Xcape has brought something new to the escape room scene with its new Xcape RPG experience, Shanghai 1943. As a huge fan of the Korean murder mystery reality gameshow Crime Scene (as well as its Chinese adaptation 明星大侦探), I was thrilled to have a chance to essentially become a player in an episode of that show.

The Xcape creators have indeed watched both versions of the series, and Shanghai 1943 is a faithful adaptation of the Crime Scene format. Five players are suspects, each with their own secrets, motives, and case timelines. Any remaining players take on the roles of detective and assistant detective(s). The case unfolds over several ‘rooms’ full of evidence to be found and storylines waiting to be pieced together.

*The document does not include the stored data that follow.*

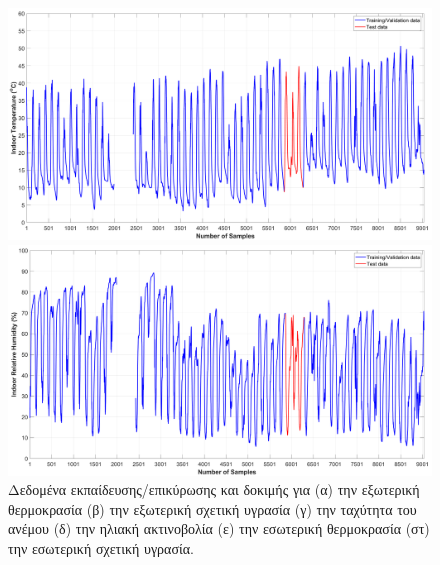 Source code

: \documentclass[12pt, a4paper]{report} %
\begin{document}
\begin{figure}[ht]
\begin{adjustwidth}{-1.2cm}{0cm}
        \begin{minipage}[c]{0.48\textwidth}
            \centering
            \includegraphics[scale=0.21]{Figures/NN_T_in.png}
            \caption*{\hspace{35pt}(ε)}{}
        \end{minipage}
        \hfill
        \begin{minipage}[c]{0.48\textwidth}
            \centering
            \includegraphics[scale=0.135]{Figures/NN_RH_in.png}
            \caption*{\hspace{35pt}(στ)}{}
        \end{minipage}
    \end{adjustwidth}
        
\caption{Δεδομένα εκπαίδευσης/επικύρωσης και δοκιμής για (α) την εξωτερική θερμοκρασία (β) την εξωτερική σχετική υγρασία 
(γ) την ταχύτητα του ανέμου (δ) την ηλιακή ακτινοβολία (ε) την εσωτερική θερμοκρασία (στ) την εσωτερική σχετική υγρασία.}
\label{fig_NN_data}
\end{figure}

\clearpage
\end{document}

All players investigate the case together — but one suspect is secretly the murderer, and has to participate in the mystery-solving without being discovered. Only the murderer is allowed to lie, but all players can withhold information unless directly questioned about it.

The flow of the game (which lasts about 2 to 2.5 hours) is also closely patterned to that of Crime Scene. Players introduce themselves and say what they were doing before the crime scene was discovered. There is an initial round of searching, followed by the first group discussion. The detective (who gets two votes, unlike all the other players) casts a first vote. Then there’s a second round of searching, a final group discussion, and the final round of voting.

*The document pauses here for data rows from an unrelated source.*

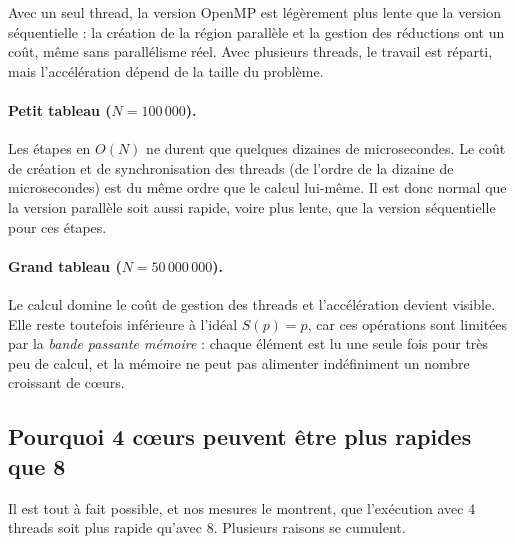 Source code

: \documentclass[11pt,a4paper]{article}
\begin{document}
Avec un seul thread, la version OpenMP est légèrement plus lente que la version séquentielle : la création de la région parallèle et la gestion des réductions ont un coût, même sans parallélisme réel. Avec plusieurs threads, le travail est réparti, mais l'accélération dépend de la taille du problème.

\paragraph{Petit tableau ($N = 100\,000$).} Les étapes en $O(N)$ ne durent que quelques dizaines de microsecondes. Le coût de création et de synchronisation des threads (de l'ordre de la dizaine de microsecondes) est du même ordre que le calcul lui-même. Il est donc normal que la version parallèle soit aussi rapide, voire plus lente, que la version séquentielle pour ces étapes.

\paragraph{Grand tableau ($N = 50\,000\,000$).} Le calcul domine le coût de gestion des threads et l'accélération devient visible. Elle reste toutefois inférieure à l'idéal $S(p) = p$, car ces opérations sont limitées par la \emph{bande passante mémoire} : chaque élément est lu une seule fois pour très peu de calcul, et la mémoire ne peut pas alimenter indéfiniment un nombre croissant de c\oe urs.

\subsection{Pourquoi 4 c\oe urs peuvent être plus rapides que 8}

Il est tout à fait possible, et nos mesures le montrent, que l'exécution avec 4 threads soit plus rapide qu'avec 8. Plusieurs raisons se cumulent.
\end{document}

That’s the game structure, and it’s intriguing in its own right. The roleplay element makes the experience more fun and engaging than if all players were simply detectives — particularly for the murderer, who has to cast suspicion on other players while avoiding suspicion themselves. The existence of a physical set full of clues sets the game apart from similar genres such as interactive theatre or murder mystery dinners. And the need to piece together storylines and infer motives makes for a richer intellectual experience than, say, simple possibility-elimination.

What about the content of the game itself? The central plotline is satisfying and not too obvious or shallow. The set rewards exploration and the evidence is well-calibrated — suggesting enough without giving everything away. Much of the fun comes from drawing links between disparate pieces of evidence and making inferential leaps to uncover all the suspects’ stories.

There are some caveats, the chief one being: the quality of your experience will depend to a large extent on whether the murderer plays well. If the murderer gives away too much, is bad at explaining themselves, or is just too obviously suspicious, then even though there are still other fun storylines to figure out, the central case might become too easy. My team was lucky to have an excellent murderer, making our game experience tougher and hence more rewarding. (Your experience will probably also be more fun if your team is willing to roleplay and banter a bit.)

The game also has some minor flaws. Some evidence is a little confusing or ambiguous. The initial briefing files (each suspect gets a few minutes to read up on their character) have a couple of weak spots. And the final solution, while satisfying upon revelation, might have one or two questionable aspects upon further reflection.

Nonetheless, Xcape’s Shanghai 1943 is HIGHLY RECOMMENDED as a must-play experience: firstly, as the only game of its kind here, and secondly as just a thoroughly engaging and satisfying mystery. (The only remotely similar thing here, not counting one-off events, is Lockdown’s CSI room, which offers a fun crime-solving time in its own right but lacks the roleplay element.)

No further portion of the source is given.